Suwalscy policjanci pomogli 64-latkowi. W nocy z czwartku na piątek policyjny patrol zauważył na drodze Suwałki-Filipów przemoczonego i przemarzniętego mężczyznę. Funkcjonariusze przewieźli go do domu.
Stojącego pod drzewem przemarzniętego i przemoczonego mężczyznę policjanci zauważyli około 2.00 w nocy z czwartku na piątek. Temperatura na zewnątrz wynosiła około 0 stopni Celsjusza, wiał silny wiatr, padał deszcz ze śniegiem. Policjanci zatrzymali się i podeszli do mężczyzny.
- Kontakt z nim był utrudniony. Mężczyzna nie wiedział, gdzie się znajduje i nie pamiętał, kiedy wyszedł z domu. Policjanci zabrali go do radiowozu i podczas dalszej rozmowy ustalili miejsce jego zamieszkania. Okazało się, że 64-latk pieszo pokonał ponad 10 kilometrów.

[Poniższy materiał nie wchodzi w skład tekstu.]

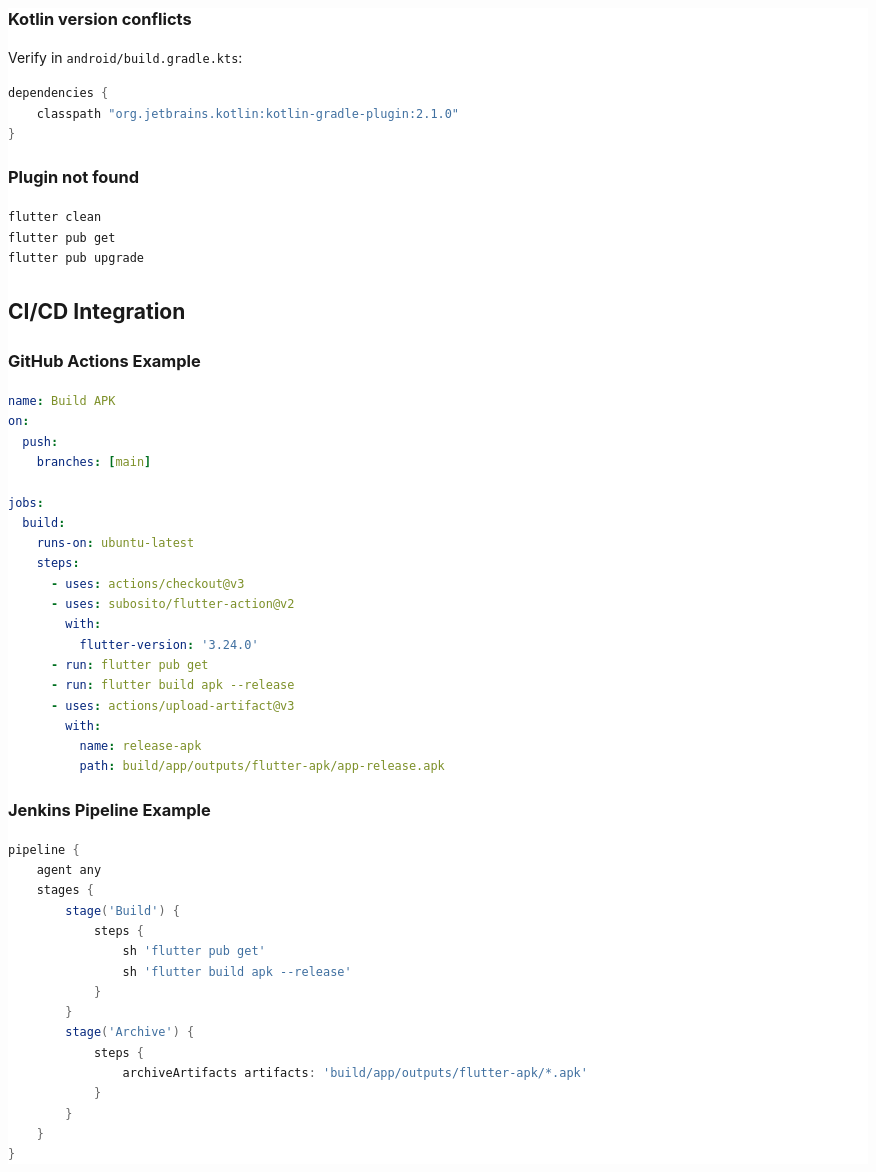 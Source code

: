 ### Kotlin version conflicts
Verify in `android/build.gradle.kts`:
```kotlin
dependencies {
    classpath "org.jetbrains.kotlin:kotlin-gradle-plugin:2.1.0"
}
```

### Plugin not found
```bash
flutter clean
flutter pub get
flutter pub upgrade
```

## CI/CD Integration

### GitHub Actions Example
```yaml
name: Build APK
on:
  push:
    branches: [main]

jobs:
  build:
    runs-on: ubuntu-latest
    steps:
      - uses: actions/checkout@v3
      - uses: subosito/flutter-action@v2
        with:
          flutter-version: '3.24.0'
      - run: flutter pub get
      - run: flutter build apk --release
      - uses: actions/upload-artifact@v3
        with:
          name: release-apk
          path: build/app/outputs/flutter-apk/app-release.apk
```

### Jenkins Pipeline Example
```groovy
pipeline {
    agent any
    stages {
        stage('Build') {
            steps {
                sh 'flutter pub get'
                sh 'flutter build apk --release'
            }
        }
        stage('Archive') {
            steps {
                archiveArtifacts artifacts: 'build/app/outputs/flutter-apk/*.apk'
            }
        }
    }
}
```
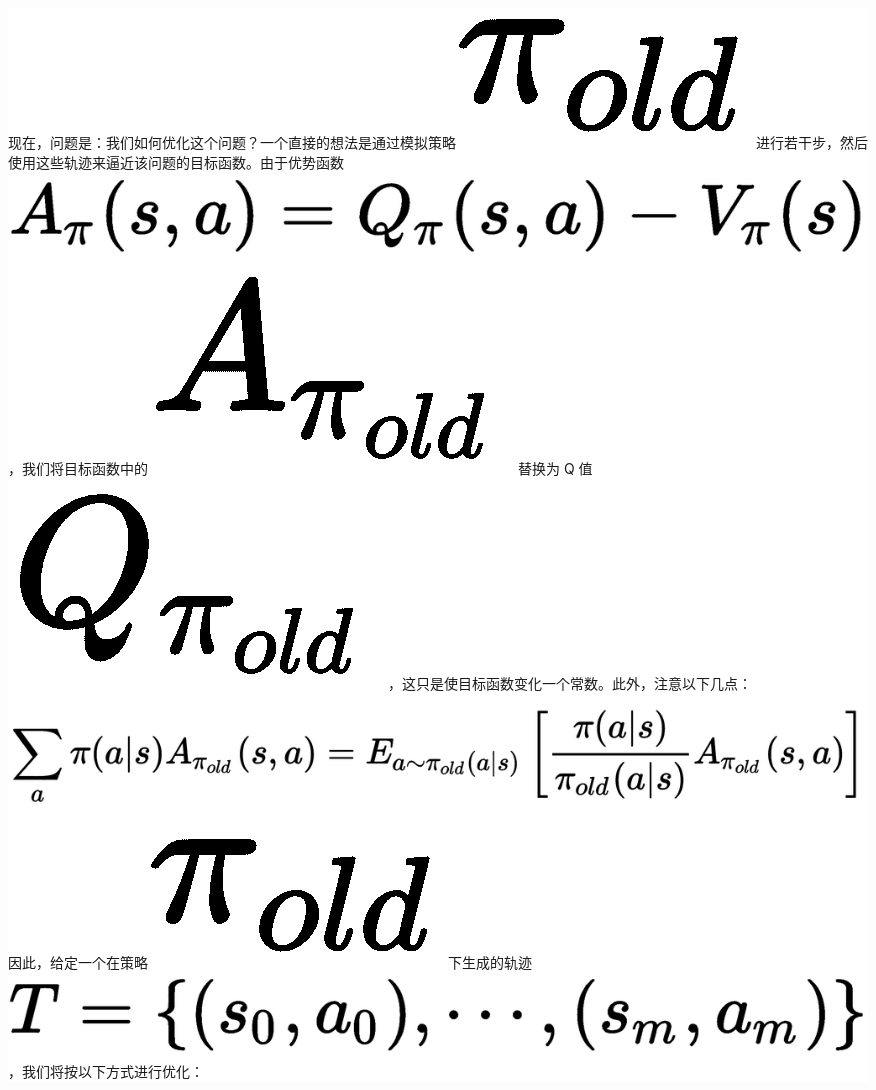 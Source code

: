 现在，问题是：我们如何优化这个问题？一个直接的想法是通过模拟策略![](img/e6fe0c4f-2dd5-4f93-a676-47a4d0599d9d.png)进行若干步，然后使用这些轨迹来逼近该问题的目标函数。由于优势函数![](img/d0f93482-d0f8-411f-b9e3-e0ae54566ede.png)，我们将目标函数中的![](img/bf05b41e-458f-4cbf-ac10-dff5f4e25f56.png)替换为 Q 值![](img/b9edf522-8800-4336-8ac7-1c14d0aa0bd8.png)，这只是使目标函数变化一个常数。此外，注意以下几点：

![](img/34f59a5f-7d84-44a2-b76d-f483147a3157.png)

因此，给定一个在策略![](img/17240a16-8143-425d-a94b-3f3029041e9b.png)下生成的轨迹![](img/c40ea99f-c792-44cb-bef0-1944188cfac8.png)，我们将按以下方式进行优化：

Mundurowi przewieźli zagubionego do domu i przekazali rodzinie pod opiekę – informuje suwalska policja.
Policja zwraca się z apelem o zwrócenie szczególnej uwagi na osoby nieporadne, chore, potrzebujące opieki. Apelują o przekazywanie informacji na temat osób, które sprawiają wrażenie zagubionych i mogą potrzebować pomocy. Telefon pod numer alarmowy 112 lub 997 oże uratować komuś życie.